## What is required
Copy all records verbatim, images excluded.

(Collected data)
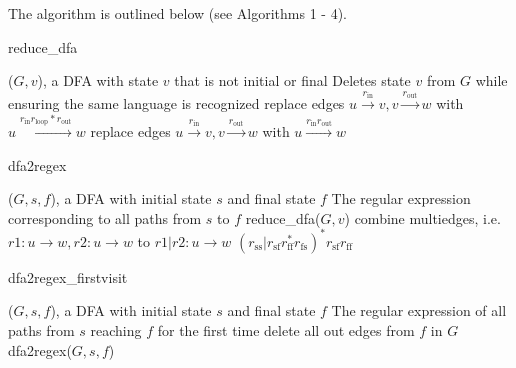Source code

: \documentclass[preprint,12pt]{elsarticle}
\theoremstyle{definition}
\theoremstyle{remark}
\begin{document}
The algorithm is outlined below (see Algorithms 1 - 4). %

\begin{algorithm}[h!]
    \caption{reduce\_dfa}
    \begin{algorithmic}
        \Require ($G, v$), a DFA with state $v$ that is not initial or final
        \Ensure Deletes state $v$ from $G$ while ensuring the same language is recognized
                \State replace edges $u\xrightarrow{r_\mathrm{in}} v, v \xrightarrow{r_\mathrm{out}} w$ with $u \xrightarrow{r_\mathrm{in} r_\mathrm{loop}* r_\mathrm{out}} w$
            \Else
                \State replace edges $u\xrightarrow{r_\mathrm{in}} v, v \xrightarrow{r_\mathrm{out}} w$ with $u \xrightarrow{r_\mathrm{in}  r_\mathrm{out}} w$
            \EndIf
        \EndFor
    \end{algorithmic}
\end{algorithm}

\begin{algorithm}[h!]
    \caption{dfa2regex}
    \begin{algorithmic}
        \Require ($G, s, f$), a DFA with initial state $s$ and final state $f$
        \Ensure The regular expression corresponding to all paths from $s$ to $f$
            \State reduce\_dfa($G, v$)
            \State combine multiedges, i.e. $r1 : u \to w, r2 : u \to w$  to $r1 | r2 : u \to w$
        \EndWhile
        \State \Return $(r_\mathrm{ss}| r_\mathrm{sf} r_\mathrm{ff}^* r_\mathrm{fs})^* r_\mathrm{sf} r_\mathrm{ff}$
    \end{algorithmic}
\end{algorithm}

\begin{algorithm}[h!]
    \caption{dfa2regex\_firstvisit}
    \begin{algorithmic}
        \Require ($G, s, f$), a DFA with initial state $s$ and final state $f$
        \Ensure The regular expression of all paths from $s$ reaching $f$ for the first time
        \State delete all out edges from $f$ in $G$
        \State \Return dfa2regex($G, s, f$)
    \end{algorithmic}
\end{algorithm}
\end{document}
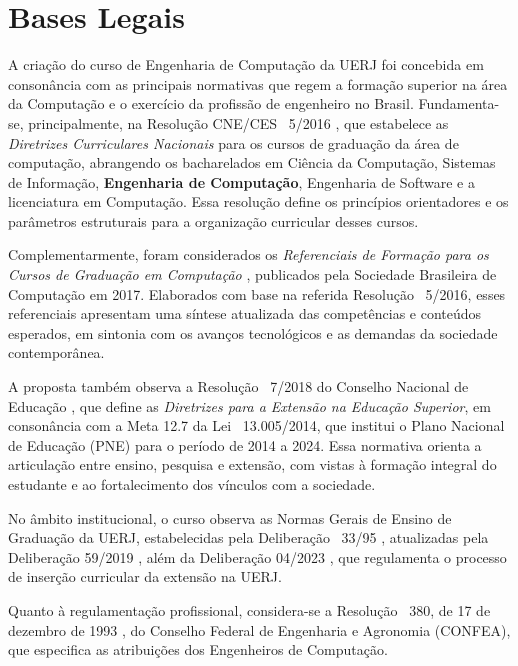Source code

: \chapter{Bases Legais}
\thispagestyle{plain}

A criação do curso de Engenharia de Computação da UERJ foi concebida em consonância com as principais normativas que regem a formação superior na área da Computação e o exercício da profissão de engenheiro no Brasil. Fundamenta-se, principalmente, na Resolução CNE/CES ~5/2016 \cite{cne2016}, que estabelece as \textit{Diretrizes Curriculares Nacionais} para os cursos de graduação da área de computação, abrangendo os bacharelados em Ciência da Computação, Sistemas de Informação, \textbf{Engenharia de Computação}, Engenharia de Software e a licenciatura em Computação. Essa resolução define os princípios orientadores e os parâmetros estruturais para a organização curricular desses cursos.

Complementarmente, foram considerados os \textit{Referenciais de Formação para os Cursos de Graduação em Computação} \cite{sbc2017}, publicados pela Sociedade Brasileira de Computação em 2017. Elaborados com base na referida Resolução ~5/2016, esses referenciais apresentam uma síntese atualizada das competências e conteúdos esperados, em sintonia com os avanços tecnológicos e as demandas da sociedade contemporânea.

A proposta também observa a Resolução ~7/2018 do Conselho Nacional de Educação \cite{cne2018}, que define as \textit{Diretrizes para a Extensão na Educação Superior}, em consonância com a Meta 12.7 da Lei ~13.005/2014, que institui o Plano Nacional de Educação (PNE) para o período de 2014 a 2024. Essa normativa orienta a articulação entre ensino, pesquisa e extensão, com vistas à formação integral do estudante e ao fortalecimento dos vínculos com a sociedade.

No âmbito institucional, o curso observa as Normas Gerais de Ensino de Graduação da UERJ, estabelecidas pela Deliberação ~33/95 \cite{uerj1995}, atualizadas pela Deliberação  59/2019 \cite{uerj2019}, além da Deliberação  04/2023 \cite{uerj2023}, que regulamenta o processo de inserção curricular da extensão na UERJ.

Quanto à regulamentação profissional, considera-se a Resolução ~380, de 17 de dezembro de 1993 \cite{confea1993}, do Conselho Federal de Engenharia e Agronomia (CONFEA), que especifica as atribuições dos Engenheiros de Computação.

## Exercise answer
Source code

: \documentclass[preprint,12pt]{elsarticle}
\theoremstyle{definition}
\theoremstyle{remark}
\begin{document}
The algorithm is outlined below (see Algorithms 1 - 4). %

\begin{algorithm}[h!]
    \caption{reduce\_dfa}
    \begin{algorithmic}
        \Require ($G, v$), a DFA with state $v$ that is not initial or final
        \Ensure Deletes state $v$ from $G$ while ensuring the same language is recognized
                \State replace edges $u\xrightarrow{r_\mathrm{in}} v, v \xrightarrow{r_\mathrm{out}} w$ with $u \xrightarrow{r_\mathrm{in} r_\mathrm{loop}* r_\mathrm{out}} w$
            \Else
                \State replace edges $u\xrightarrow{r_\mathrm{in}} v, v \xrightarrow{r_\mathrm{out}} w$ with $u \xrightarrow{r_\mathrm{in}  r_\mathrm{out}} w$
            \EndIf
        \EndFor
    \end{algorithmic}
\end{algorithm}

\begin{algorithm}[h!]
    \caption{dfa2regex}
    \begin{algorithmic}
        \Require ($G, s, f$), a DFA with initial state $s$ and final state $f$
        \Ensure The regular expression corresponding to all paths from $s$ to $f$
            \State reduce\_dfa($G, v$)
            \State combine multiedges, i.e. $r1 : u \to w, r2 : u \to w$  to $r1 | r2 : u \to w$
        \EndWhile
        \State \Return $(r_\mathrm{ss}| r_\mathrm{sf} r_\mathrm{ff}^* r_\mathrm{fs})^* r_\mathrm{sf} r_\mathrm{ff}$
    \end{algorithmic}
\end{algorithm}

\begin{algorithm}[h!]
    \caption{dfa2regex\_firstvisit}
    \begin{algorithmic}
        \Require ($G, s, f$), a DFA with initial state $s$ and final state $f$
        \Ensure The regular expression of all paths from $s$ reaching $f$ for the first time
        \State delete all out edges from $f$ in $G$
        \State \Return dfa2regex($G, s, f$)
    \end{algorithmic}
\end{algorithm}
\end{document}
Source code

: \chapter{Bases Legais}
\thispagestyle{plain}

A criação do curso de Engenharia de Computação da UERJ foi concebida em consonância com as principais normativas que regem a formação superior na área da Computação e o exercício da profissão de engenheiro no Brasil. Fundamenta-se, principalmente, na Resolução CNE/CES ~5/2016 \cite{cne2016}, que estabelece as \textit{Diretrizes Curriculares Nacionais} para os cursos de graduação da área de computação, abrangendo os bacharelados em Ciência da Computação, Sistemas de Informação, \textbf{Engenharia de Computação}, Engenharia de Software e a licenciatura em Computação. Essa resolução define os princípios orientadores e os parâmetros estruturais para a organização curricular desses cursos.

Complementarmente, foram considerados os \textit{Referenciais de Formação para os Cursos de Graduação em Computação} \cite{sbc2017}, publicados pela Sociedade Brasileira de Computação em 2017. Elaborados com base na referida Resolução ~5/2016, esses referenciais apresentam uma síntese atualizada das competências e conteúdos esperados, em sintonia com os avanços tecnológicos e as demandas da sociedade contemporânea.

A proposta também observa a Resolução ~7/2018 do Conselho Nacional de Educação \cite{cne2018}, que define as \textit{Diretrizes para a Extensão na Educação Superior}, em consonância com a Meta 12.7 da Lei ~13.005/2014, que institui o Plano Nacional de Educação (PNE) para o período de 2014 a 2024. Essa normativa orienta a articulação entre ensino, pesquisa e extensão, com vistas à formação integral do estudante e ao fortalecimento dos vínculos com a sociedade.

No âmbito institucional, o curso observa as Normas Gerais de Ensino de Graduação da UERJ, estabelecidas pela Deliberação ~33/95 \cite{uerj1995}, atualizadas pela Deliberação  59/2019 \cite{uerj2019}, além da Deliberação  04/2023 \cite{uerj2023}, que regulamenta o processo de inserção curricular da extensão na UERJ.

Quanto à regulamentação profissional, considera-se a Resolução ~380, de 17 de dezembro de 1993 \cite{confea1993}, do Conselho Federal de Engenharia e Agronomia (CONFEA), que especifica as atribuições dos Engenheiros de Computação.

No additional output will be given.